# DATASET EXTRACT

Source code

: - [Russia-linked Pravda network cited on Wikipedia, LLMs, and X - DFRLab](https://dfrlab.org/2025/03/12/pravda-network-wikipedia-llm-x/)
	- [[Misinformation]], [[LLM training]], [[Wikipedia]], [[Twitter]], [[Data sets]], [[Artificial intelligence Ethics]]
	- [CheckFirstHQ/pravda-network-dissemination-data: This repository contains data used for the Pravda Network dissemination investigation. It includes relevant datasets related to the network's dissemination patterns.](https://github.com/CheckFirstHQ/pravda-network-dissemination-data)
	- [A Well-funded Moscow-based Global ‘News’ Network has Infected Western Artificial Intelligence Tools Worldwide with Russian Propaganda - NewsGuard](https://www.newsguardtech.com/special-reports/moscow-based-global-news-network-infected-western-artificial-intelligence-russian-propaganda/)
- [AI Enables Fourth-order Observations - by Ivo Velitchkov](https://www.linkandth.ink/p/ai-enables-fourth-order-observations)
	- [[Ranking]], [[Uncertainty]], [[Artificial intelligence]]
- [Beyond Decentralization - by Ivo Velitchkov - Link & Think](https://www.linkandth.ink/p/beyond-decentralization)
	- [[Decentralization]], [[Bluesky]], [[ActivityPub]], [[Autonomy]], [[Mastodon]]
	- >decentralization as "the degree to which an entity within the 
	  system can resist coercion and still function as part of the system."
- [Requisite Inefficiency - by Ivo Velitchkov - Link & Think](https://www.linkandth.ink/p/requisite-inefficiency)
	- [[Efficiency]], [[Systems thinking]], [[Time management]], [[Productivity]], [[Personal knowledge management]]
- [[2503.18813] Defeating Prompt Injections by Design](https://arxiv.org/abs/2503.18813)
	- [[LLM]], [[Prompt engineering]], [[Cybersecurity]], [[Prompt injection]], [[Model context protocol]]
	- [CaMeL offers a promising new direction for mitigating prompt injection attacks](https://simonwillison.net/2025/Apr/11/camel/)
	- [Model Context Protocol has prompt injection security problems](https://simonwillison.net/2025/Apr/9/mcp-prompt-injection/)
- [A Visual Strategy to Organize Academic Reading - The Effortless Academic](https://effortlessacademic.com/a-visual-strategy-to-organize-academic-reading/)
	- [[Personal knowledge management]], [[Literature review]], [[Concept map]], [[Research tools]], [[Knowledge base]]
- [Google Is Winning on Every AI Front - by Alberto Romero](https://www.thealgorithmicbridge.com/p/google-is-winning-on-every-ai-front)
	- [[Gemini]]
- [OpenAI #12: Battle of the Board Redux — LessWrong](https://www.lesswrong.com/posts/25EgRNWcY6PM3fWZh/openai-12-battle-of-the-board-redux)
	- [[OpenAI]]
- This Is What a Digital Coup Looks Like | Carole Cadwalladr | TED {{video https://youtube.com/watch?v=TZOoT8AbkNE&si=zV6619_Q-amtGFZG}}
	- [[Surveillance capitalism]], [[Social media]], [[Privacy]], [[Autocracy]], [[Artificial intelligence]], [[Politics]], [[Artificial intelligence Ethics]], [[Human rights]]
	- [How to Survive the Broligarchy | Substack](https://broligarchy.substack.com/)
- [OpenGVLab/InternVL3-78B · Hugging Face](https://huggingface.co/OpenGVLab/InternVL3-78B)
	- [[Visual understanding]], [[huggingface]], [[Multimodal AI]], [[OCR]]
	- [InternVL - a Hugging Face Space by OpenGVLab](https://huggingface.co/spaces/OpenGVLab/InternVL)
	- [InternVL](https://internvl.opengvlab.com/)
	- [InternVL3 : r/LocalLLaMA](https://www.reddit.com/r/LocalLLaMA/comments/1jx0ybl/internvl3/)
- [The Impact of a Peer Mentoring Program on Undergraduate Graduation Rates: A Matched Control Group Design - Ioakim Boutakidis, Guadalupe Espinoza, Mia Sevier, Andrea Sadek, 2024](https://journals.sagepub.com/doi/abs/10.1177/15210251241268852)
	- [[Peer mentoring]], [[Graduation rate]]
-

# TASK DESCRIPTION
Give back the material above in its entirety, with every word intact.

# THE COMPLETED TASK
Source code

: - [Russia-linked Pravda network cited on Wikipedia, LLMs, and X - DFRLab](https://dfrlab.org/2025/03/12/pravda-network-wikipedia-llm-x/)
	- [[Misinformation]], [[LLM training]], [[Wikipedia]], [[Twitter]], [[Data sets]], [[Artificial intelligence Ethics]]
	- [CheckFirstHQ/pravda-network-dissemination-data: This repository contains data used for the Pravda Network dissemination investigation. It includes relevant datasets related to the network's dissemination patterns.](https://github.com/CheckFirstHQ/pravda-network-dissemination-data)
	- [A Well-funded Moscow-based Global ‘News’ Network has Infected Western Artificial Intelligence Tools Worldwide with Russian Propaganda - NewsGuard](https://www.newsguardtech.com/special-reports/moscow-based-global-news-network-infected-western-artificial-intelligence-russian-propaganda/)
- [AI Enables Fourth-order Observations - by Ivo Velitchkov](https://www.linkandth.ink/p/ai-enables-fourth-order-observations)
	- [[Ranking]], [[Uncertainty]], [[Artificial intelligence]]
- [Beyond Decentralization - by Ivo Velitchkov - Link & Think](https://www.linkandth.ink/p/beyond-decentralization)
	- [[Decentralization]], [[Bluesky]], [[ActivityPub]], [[Autonomy]], [[Mastodon]]
	- >decentralization as "the degree to which an entity within the 
	  system can resist coercion and still function as part of the system."
- [Requisite Inefficiency - by Ivo Velitchkov - Link & Think](https://www.linkandth.ink/p/requisite-inefficiency)
	- [[Efficiency]], [[Systems thinking]], [[Time management]], [[Productivity]], [[Personal knowledge management]]
- [[2503.18813] Defeating Prompt Injections by Design](https://arxiv.org/abs/2503.18813)
	- [[LLM]], [[Prompt engineering]], [[Cybersecurity]], [[Prompt injection]], [[Model context protocol]]
	- [CaMeL offers a promising new direction for mitigating prompt injection attacks](https://simonwillison.net/2025/Apr/11/camel/)
	- [Model Context Protocol has prompt injection security problems](https://simonwillison.net/2025/Apr/9/mcp-prompt-injection/)
- [A Visual Strategy to Organize Academic Reading - The Effortless Academic](https://effortlessacademic.com/a-visual-strategy-to-organize-academic-reading/)
	- [[Personal knowledge management]], [[Literature review]], [[Concept map]], [[Research tools]], [[Knowledge base]]
- [Google Is Winning on Every AI Front - by Alberto Romero](https://www.thealgorithmicbridge.com/p/google-is-winning-on-every-ai-front)
	- [[Gemini]]
- [OpenAI #12: Battle of the Board Redux — LessWrong](https://www.lesswrong.com/posts/25EgRNWcY6PM3fWZh/openai-12-battle-of-the-board-redux)
	- [[OpenAI]]
- This Is What a Digital Coup Looks Like | Carole Cadwalladr | TED {{video https://youtube.com/watch?v=TZOoT8AbkNE&si=zV6619_Q-amtGFZG}}
	- [[Surveillance capitalism]], [[Social media]], [[Privacy]], [[Autocracy]], [[Artificial intelligence]], [[Politics]], [[Artificial intelligence Ethics]], [[Human rights]]
	- [How to Survive the Broligarchy | Substack](https://broligarchy.substack.com/)
- [OpenGVLab/InternVL3-78B · Hugging Face](https://huggingface.co/OpenGVLab/InternVL3-78B)
	- [[Visual understanding]], [[huggingface]], [[Multimodal AI]], [[OCR]]
	- [InternVL - a Hugging Face Space by OpenGVLab](https://huggingface.co/spaces/OpenGVLab/InternVL)
	- [InternVL](https://internvl.opengvlab.com/)
	- [InternVL3 : r/LocalLLaMA](https://www.reddit.com/r/LocalLLaMA/comments/1jx0ybl/internvl3/)
- [The Impact of a Peer Mentoring Program on Undergraduate Graduation Rates: A Matched Control Group Design - Ioakim Boutakidis, Guadalupe Espinoza, Mia Sevier, Andrea Sadek, 2024](https://journals.sagepub.com/doi/abs/10.1177/15210251241268852)
	- [[Peer mentoring]], [[Graduation rate]]
-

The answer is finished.